Every tweet or post we make on social media is but one of the many daily digital footprints we leave that are instantaneously woven together to construct the digital story of who we are and what we love. Will human desire to record our habits and behaviors, and the corresponding expansion of data records, soon surpass our ability to process and correlate them?
The Big Data Insights Conundrum
Brilliant people have crowd-sourced and delivered breathtaking innovation in data storage and processing efficiencies: Hadoop distributed file systems, Mongo DBs, Cassandra, MapReduce, and other technologies and companies with naming conventions that evoke images of friendly elephants and the power of prophecy. These hyper-growth technologies and the companies behind them were created to help the world get value from data, working to optimize information processing and minimize storage problems created by Big Data.
It feels great to crunch yottabytes of records, to mash them together in an effort to detect new patterns that might tell us things we don’t know. Its part of what makes us human, that search for connections among chaos in the hope that it will lead us to new insights.
Yet, as I visit with companies around the world, it seems like we are “panning for gold” rather than mining for insights. While we have created amazing new capabilities to store and process data, and therefore correlate it, sometimes there is a feeling that we are not any closer to surfacing new insights. Correlation does not necessarily imply that we are getting better at understanding causation. Often we get bogged down with the vast amounts of data we are storing and processing. We feel compelled to analyze every single bit of data available to us in our efforts to uncover insights. While thorough, this approach leads to a very long and convoluted process before we ever discover insights - if we even uncover any at all. Sometimes that slow, all or nothing approach results in analysis paralysis, where we simply have too much data and are unable to combine it in any intelligible way that would show value.
The Need for Speed
A few months ago, I was working with a team of 40 business users who were depending on centralized, IT-led data processing and a requirements process to assemble the data they needed to author mission critical financial reports. As I learned more about the project, I realized it was taking them six months to get actionable data from which they could begin to author their reports. That’s far too long. As the speed and variety at which data is produced continues to escalate exponentially, we must include speed as a priority of our Big Data analysis. A six month lag between obtaining data and beginning to analyze it leads to data that could be obsolete by the time it’s fully analyzed and insights are discovered. This is a realtime world we live in. Companies that realize that and take steps to produce business insights much quicker than they currently do could see competitive advantages. According to Forrester analyst Boris Evelson, “Faster access to insights will make companies more agile. Companies that have the same quality of information as their competitors but get it sooner and can turn it into action faster will outpace their peers.” But somehow, as new technologies have made it possible to collect, save and process increasingly massive amounts of data, the ability to prepare and analyze that same data has not kept pace. This gap in the analytic process is ripe for innovation.

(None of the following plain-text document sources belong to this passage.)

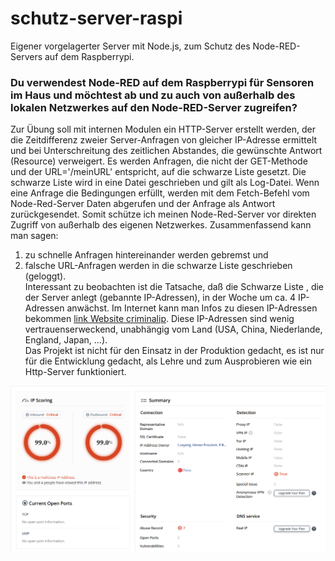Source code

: # schutz-server-raspi
Eigener vorgelagerter Server mit Node.js, zum Schutz des Node-RED-Servers auf dem Raspberrypi.<br>
### Du verwendest Node-RED auf dem Raspberrypi für Sensoren im Haus und möchtest ab und zu auch von außerhalb des lokalen Netzwerkes auf den Node-RED-Server zugreifen? ###
Zur Übung soll mit internen Modulen ein HTTP-Server erstellt werden, der die Zeitdifferenz zweier Server-Anfragen von gleicher IP-Adresse ermittelt und bei Unterschreitung des zeitlichen Abstandes, die gewünschte Antwort (Resource) verweigert. Es werden Anfragen, die nicht der GET-Methode und der URL='/meinURL' entspricht, auf die schwarze Liste gesetzt. Die schwarze Liste wird in eine Datei geschrieben und gilt als Log-Datei. Wenn eine Anfrage die Bedingungen erfüllt, werden mit dem Fetch-Befehl vom Node-Red-Server Daten abgerufen und der Anfrage als Antwort zurückgesendet. Somit schütze ich meinen Node-Red-Server vor direkten Zugriff von außerhalb des eigenen Netzwerkes.
Zusammenfassend kann man sagen:
1. zu schnelle Anfragen hintereinander werden gebremst und
2. falsche URL-Anfragen werden in die schwarze Liste geschrieben (geloggt).<br>
Interessant zu beobachten ist die Tatsache, daß die Schwarze Liste , die der Server anlegt (gebannte IP-Adressen), in der Woche um ca. 4 IP-Adressen anwächst. Im Internet kann man Infos zu diesen IP-Adressen bekommen [link Website criminalip][1]. Diese IP-Adressen sind wenig vertrauenserweckend, unabhängig vom Land (USA, China, Niederlande, England, Japan, ...).<br>
Das Projekt ist nicht für den Einsatz in der Produktion gedacht, es ist nur für die Entwicklung gedacht, als Lehre und zum Ausprobieren wie ein Http-Server funktioniert.<br>

![Infos zur IP-Adresse](./ipInfo.png)

[1]: https://www.criminalip.io/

Using Self-Service Data Prep to Speed Discovery and Achieve Business Insights
The key to moving from “panning” for insights to more productive strategies is to provide context to the data. Contextual knowledge typically resides with the business user who is striving to achieve a consequential business result, but is hampered by having to wait to receive access to critical data from the IT ‘gatekeepers’ or data scientist who created the analytic app. With self-service data prep, companies are able to reinvent the way business users prepare data, assemble data, author analytics and operationalize them. Companies can now bring the business user more directly in touch with the data, allowing them to gather, design, test, debug and operationalize the analysis for themselves, thus removing the bottleneck of having to wait for the data, or not being able to consume the data due to lack of programming skills. In turn, this allows them to accelerate the analytic supply chain from identifying a business problem to achieving a business result, in hours and not days or weeks.
"As the speed and variety at which data is produced continues to escalate exponentially, we must include speed as a priority of our Big Data analysis"
Industry analyst firm Gartner recently predicted that by 2017, “most business users and analysts in organizations will have access to self-service data prep tools to prepare data for analysis.” This kind of adoption shows that self-service data prep has the potential to completely disrupt the analytic supply chain, rapidly speeding time to insight and empowering business users to see new opportunities to problem solving by way of their data. To avoid being outmaneuvered by the pace of data creation, we must continue to improve the whole analytic process, and make accelerating the time to actionable insights a priority.